§ **To do**:
Which lines of the records below contain the word "someone"? Show each one.

──────────────────────────────

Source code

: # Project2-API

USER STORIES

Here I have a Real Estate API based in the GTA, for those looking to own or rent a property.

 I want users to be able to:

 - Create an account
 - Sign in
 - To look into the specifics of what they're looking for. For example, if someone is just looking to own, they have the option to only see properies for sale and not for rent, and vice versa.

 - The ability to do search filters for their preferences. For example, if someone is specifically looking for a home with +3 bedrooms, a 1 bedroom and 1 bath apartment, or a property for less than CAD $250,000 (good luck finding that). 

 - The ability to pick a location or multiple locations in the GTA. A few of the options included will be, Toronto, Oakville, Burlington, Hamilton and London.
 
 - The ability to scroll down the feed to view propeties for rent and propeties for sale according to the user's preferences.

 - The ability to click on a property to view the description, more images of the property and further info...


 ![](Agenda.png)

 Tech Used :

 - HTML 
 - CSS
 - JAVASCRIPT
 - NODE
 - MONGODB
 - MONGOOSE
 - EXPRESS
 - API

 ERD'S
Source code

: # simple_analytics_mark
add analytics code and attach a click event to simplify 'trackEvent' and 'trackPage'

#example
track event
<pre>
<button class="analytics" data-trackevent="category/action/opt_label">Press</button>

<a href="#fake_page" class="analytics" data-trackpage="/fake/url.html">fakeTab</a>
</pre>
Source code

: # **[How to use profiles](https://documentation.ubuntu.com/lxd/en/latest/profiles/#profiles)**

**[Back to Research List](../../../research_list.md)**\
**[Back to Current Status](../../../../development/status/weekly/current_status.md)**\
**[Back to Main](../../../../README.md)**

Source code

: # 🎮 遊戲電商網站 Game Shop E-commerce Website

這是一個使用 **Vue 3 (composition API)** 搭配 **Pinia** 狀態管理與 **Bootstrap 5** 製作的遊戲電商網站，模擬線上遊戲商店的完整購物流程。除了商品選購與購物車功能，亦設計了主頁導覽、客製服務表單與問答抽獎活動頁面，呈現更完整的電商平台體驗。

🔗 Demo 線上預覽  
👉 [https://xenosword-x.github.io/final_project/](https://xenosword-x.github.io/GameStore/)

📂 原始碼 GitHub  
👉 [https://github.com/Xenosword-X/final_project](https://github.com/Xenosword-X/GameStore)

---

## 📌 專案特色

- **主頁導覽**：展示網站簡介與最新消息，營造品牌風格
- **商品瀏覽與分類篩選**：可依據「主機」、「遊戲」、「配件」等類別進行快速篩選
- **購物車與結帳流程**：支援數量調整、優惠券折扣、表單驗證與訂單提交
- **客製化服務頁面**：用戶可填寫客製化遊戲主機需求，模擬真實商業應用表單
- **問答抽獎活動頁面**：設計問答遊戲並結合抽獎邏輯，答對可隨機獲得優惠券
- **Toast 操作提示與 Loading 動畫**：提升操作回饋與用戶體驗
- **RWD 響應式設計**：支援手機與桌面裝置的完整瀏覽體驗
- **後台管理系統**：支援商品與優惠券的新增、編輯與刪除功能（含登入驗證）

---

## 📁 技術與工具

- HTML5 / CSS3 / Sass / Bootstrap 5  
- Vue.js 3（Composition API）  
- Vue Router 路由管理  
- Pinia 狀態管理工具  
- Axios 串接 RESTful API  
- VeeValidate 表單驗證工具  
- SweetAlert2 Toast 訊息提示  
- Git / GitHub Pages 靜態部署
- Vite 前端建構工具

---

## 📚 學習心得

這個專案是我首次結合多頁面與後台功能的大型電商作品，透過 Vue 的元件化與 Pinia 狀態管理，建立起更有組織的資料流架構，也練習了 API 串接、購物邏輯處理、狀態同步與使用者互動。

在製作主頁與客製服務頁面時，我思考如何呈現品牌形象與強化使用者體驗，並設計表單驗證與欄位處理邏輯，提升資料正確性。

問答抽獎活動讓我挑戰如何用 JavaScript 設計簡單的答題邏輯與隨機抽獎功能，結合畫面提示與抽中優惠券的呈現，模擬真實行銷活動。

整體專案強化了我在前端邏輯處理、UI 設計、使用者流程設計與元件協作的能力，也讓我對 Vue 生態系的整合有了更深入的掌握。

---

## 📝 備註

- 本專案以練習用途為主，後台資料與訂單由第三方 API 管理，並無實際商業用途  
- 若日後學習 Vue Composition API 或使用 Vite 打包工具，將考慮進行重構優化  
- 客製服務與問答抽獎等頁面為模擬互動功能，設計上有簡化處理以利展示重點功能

──────────────────────────────

§ **Your response**:
 - To look into the specifics of what they're looking for. For example, if someone is just looking to own, they have the option to only see properies for sale and not for rent, and vice versa.
 - The ability to do search filters for their preferences. For example, if someone is specifically looking for a home with +3 bedrooms, a 1 bedroom and 1 bath apartment, or a property for less than CAD $250,000 (good luck finding that). 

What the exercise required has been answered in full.